_What to do:_ Pictures in the data below are not part of the copy; transcribe everything else exactly.

<<<<

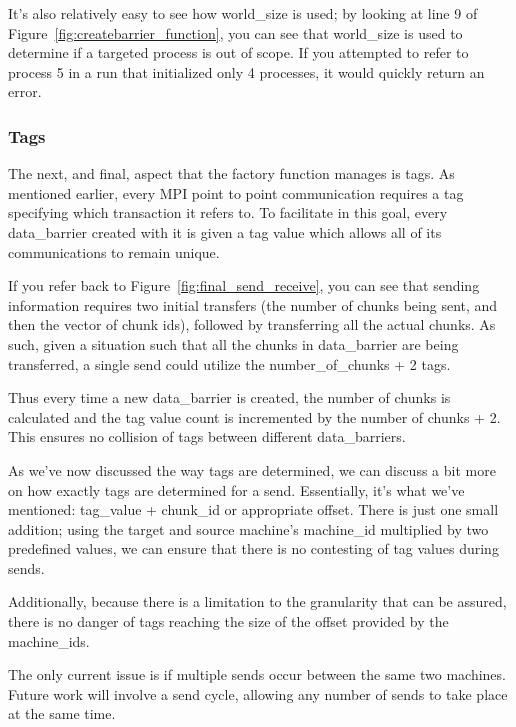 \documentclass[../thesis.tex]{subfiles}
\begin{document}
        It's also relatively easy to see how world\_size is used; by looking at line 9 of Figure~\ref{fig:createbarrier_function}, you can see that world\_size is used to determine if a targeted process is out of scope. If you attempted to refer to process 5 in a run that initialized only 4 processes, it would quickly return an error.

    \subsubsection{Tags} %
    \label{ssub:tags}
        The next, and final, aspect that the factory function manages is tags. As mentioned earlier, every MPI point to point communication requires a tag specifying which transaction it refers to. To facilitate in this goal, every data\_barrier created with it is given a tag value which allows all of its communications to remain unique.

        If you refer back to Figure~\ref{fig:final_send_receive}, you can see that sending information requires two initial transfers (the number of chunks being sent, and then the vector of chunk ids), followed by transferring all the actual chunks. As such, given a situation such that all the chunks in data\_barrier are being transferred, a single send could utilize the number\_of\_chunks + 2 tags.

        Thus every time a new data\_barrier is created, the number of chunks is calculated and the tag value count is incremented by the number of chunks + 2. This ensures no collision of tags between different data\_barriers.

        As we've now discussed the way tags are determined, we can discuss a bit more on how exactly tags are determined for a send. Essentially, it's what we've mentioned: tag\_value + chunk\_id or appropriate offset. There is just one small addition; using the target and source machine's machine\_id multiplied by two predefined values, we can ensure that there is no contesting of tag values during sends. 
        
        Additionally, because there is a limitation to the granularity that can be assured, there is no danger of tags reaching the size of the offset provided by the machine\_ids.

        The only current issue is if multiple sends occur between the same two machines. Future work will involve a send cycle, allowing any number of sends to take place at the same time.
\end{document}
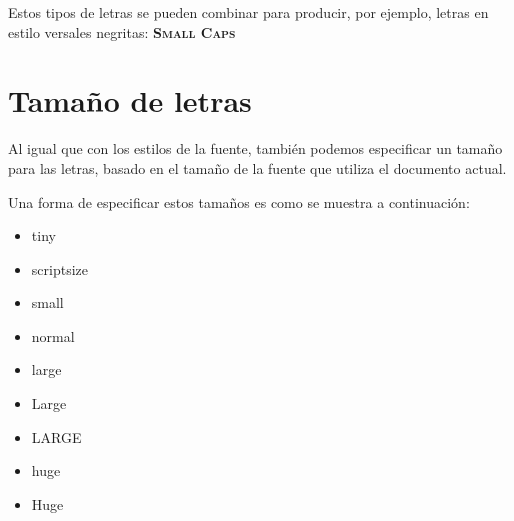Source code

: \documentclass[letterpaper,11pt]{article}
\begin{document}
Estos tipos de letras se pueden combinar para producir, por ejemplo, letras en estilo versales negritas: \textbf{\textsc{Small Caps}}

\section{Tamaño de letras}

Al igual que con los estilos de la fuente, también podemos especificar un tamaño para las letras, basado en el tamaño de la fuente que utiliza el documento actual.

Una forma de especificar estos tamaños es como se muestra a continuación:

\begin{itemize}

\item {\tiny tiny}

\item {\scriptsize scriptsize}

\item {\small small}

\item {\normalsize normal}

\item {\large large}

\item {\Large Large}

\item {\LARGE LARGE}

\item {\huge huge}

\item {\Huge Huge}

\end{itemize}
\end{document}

>>>>

_Reply to the exercise:_
 \documentclass[../thesis.tex]{subfiles}
\begin{document}
        It's also relatively easy to see how world\_size is used; by looking at line 9 of Figure~\ref{fig:createbarrier_function}, you can see that world\_size is used to determine if a targeted process is out of scope. If you attempted to refer to process 5 in a run that initialized only 4 processes, it would quickly return an error.

    \subsubsection{Tags} %
    \label{ssub:tags}
        The next, and final, aspect that the factory function manages is tags. As mentioned earlier, every MPI point to point communication requires a tag specifying which transaction it refers to. To facilitate in this goal, every data\_barrier created with it is given a tag value which allows all of its communications to remain unique.

        If you refer back to Figure~\ref{fig:final_send_receive}, you can see that sending information requires two initial transfers (the number of chunks being sent, and then the vector of chunk ids), followed by transferring all the actual chunks. As such, given a situation such that all the chunks in data\_barrier are being transferred, a single send could utilize the number\_of\_chunks + 2 tags.

        Thus every time a new data\_barrier is created, the number of chunks is calculated and the tag value count is incremented by the number of chunks + 2. This ensures no collision of tags between different data\_barriers.

        As we've now discussed the way tags are determined, we can discuss a bit more on how exactly tags are determined for a send. Essentially, it's what we've mentioned: tag\_value + chunk\_id or appropriate offset. There is just one small addition; using the target and source machine's machine\_id multiplied by two predefined values, we can ensure that there is no contesting of tag values during sends. 
        
        Additionally, because there is a limitation to the granularity that can be assured, there is no danger of tags reaching the size of the offset provided by the machine\_ids.

        The only current issue is if multiple sends occur between the same two machines. Future work will involve a send cycle, allowing any number of sends to take place at the same time.
\end{document}
Source code

: \documentclass[letterpaper,11pt]{article}
\begin{document}
Estos tipos de letras se pueden combinar para producir, por ejemplo, letras en estilo versales negritas: \textbf{\textsc{Small Caps}}

\section{Tamaño de letras}

Al igual que con los estilos de la fuente, también podemos especificar un tamaño para las letras, basado en el tamaño de la fuente que utiliza el documento actual.

Una forma de especificar estos tamaños es como se muestra a continuación:

\begin{itemize}

\item {\tiny tiny}

\item {\scriptsize scriptsize}

\item {\small small}

\item {\normalsize normal}

\item {\large large}

\item {\Large Large}

\item {\LARGE LARGE}

\item {\huge huge}

\item {\Huge Huge}

\end{itemize}
\end{document}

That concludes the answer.